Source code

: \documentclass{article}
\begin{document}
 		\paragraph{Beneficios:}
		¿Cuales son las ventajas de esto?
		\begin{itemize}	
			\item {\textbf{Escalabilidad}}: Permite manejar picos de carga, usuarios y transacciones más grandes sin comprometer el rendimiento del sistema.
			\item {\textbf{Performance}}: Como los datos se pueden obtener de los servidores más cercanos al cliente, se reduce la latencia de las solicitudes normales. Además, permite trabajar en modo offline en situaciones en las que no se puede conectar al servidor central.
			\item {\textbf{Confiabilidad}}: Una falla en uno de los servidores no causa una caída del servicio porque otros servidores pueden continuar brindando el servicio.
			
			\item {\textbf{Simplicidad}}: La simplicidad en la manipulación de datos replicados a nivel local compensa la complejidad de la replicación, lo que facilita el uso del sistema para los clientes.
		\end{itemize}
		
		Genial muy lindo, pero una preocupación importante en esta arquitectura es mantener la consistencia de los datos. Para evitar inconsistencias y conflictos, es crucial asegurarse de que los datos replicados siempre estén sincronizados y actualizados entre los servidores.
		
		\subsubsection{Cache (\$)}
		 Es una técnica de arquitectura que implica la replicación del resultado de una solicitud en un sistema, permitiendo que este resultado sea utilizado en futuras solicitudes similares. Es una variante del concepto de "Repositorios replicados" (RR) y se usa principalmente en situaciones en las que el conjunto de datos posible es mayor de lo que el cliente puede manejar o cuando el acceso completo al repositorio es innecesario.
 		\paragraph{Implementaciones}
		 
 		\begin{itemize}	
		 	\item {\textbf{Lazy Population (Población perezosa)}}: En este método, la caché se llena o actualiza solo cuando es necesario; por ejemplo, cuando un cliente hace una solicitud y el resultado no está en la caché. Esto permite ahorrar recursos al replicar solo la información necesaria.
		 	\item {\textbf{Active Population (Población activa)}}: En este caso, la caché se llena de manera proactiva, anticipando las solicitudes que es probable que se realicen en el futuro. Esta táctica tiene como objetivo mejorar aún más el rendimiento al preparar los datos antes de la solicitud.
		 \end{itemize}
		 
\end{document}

☆ ☆ ☆ ☆

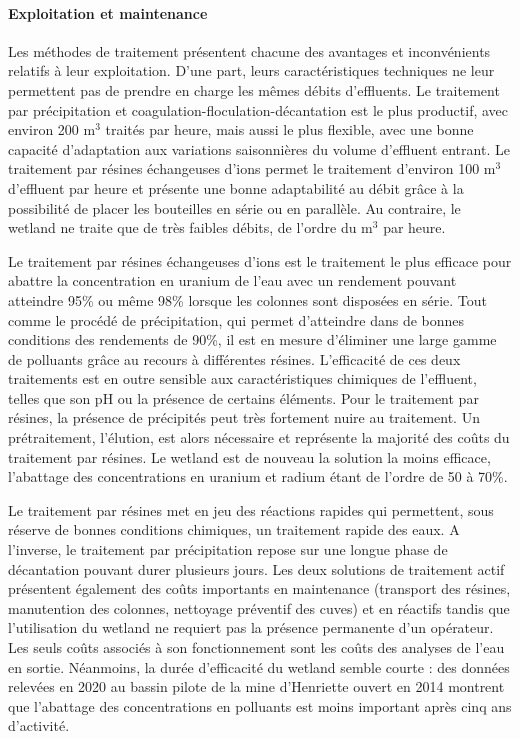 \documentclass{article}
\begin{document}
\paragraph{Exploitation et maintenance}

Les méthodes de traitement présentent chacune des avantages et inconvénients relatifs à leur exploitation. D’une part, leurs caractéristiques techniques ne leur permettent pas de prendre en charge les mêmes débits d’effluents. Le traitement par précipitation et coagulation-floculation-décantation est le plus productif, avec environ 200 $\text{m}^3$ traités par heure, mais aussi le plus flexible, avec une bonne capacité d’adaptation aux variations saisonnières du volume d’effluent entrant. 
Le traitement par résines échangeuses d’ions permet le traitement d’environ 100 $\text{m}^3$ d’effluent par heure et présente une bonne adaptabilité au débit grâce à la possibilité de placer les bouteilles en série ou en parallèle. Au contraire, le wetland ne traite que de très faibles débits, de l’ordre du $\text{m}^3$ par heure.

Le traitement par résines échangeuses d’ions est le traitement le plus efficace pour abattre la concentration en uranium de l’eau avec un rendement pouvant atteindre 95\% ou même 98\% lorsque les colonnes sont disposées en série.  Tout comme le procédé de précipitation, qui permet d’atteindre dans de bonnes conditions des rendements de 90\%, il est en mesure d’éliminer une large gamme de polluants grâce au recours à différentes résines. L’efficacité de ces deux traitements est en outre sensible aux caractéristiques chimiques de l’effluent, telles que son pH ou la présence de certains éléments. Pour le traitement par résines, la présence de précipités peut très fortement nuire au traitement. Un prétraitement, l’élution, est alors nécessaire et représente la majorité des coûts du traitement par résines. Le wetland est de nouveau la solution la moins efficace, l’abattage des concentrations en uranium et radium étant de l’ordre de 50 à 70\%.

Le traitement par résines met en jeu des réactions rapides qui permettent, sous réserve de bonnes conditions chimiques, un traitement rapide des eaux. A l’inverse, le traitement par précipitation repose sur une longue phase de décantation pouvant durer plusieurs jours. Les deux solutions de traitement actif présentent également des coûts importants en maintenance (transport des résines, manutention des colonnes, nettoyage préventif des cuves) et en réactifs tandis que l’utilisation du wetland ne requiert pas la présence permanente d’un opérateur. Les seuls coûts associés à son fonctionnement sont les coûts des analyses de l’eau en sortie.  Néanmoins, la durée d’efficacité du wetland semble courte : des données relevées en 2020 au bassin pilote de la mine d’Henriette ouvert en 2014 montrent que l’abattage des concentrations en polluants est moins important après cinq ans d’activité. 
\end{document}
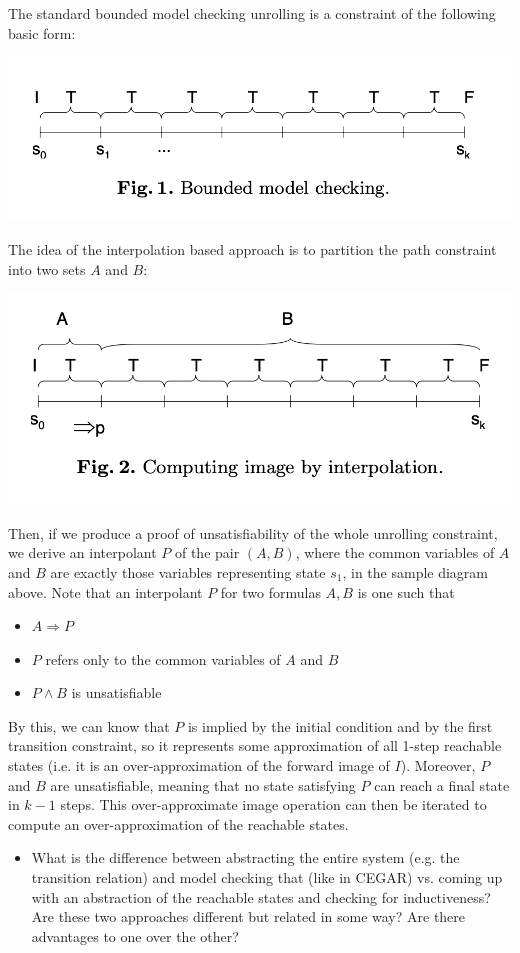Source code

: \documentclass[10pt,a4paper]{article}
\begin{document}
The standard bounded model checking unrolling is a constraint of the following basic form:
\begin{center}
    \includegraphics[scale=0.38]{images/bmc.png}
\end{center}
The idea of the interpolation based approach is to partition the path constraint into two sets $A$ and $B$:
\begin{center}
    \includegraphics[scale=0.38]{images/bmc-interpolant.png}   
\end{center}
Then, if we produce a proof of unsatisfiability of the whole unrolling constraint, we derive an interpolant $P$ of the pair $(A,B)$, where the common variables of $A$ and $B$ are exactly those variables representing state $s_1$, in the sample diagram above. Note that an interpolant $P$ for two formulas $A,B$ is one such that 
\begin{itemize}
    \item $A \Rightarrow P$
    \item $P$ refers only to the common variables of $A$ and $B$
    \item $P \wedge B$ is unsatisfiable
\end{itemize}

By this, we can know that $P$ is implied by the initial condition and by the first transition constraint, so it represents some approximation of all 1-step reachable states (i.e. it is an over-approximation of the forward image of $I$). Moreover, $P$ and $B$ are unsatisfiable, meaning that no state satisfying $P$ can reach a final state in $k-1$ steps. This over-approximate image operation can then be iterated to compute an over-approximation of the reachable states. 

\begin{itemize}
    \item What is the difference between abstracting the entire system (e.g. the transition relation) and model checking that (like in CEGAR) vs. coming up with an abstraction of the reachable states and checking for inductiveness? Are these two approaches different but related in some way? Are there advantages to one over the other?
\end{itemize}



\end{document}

☆ ☆ ☆ ☆

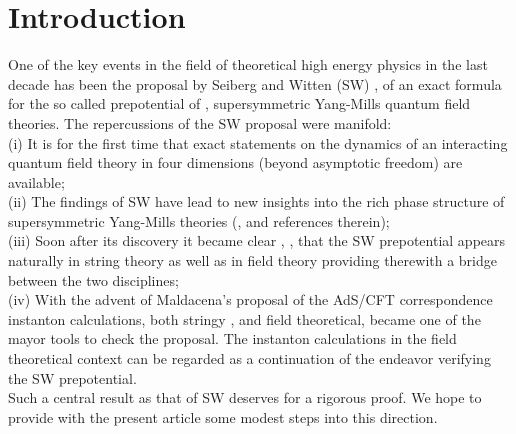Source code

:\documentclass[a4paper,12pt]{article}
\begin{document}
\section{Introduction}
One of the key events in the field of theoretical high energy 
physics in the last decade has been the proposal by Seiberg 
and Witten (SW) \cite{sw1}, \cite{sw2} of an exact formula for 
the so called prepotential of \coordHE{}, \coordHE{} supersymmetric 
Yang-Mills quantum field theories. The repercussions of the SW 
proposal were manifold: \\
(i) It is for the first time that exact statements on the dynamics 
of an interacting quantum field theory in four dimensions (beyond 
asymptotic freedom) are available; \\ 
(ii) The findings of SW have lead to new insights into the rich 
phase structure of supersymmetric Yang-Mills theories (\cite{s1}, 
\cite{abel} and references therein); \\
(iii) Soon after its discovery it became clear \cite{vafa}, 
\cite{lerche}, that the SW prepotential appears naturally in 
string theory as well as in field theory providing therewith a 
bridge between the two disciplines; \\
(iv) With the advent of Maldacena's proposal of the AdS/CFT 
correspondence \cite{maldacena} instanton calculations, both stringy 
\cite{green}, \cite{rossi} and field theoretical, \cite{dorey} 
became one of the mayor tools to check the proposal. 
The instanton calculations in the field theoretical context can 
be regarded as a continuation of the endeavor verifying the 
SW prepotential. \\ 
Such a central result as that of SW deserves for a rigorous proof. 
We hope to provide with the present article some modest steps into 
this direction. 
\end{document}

☆ ☆ ☆ ☆

**To do**: Lines holding "Yang" in the material above are to be reported.

**Written answer**:
Yang-Mills quantum field theories. The repercussions of the SW 
phase structure of supersymmetric Yang-Mills theories (\cite{s1}, 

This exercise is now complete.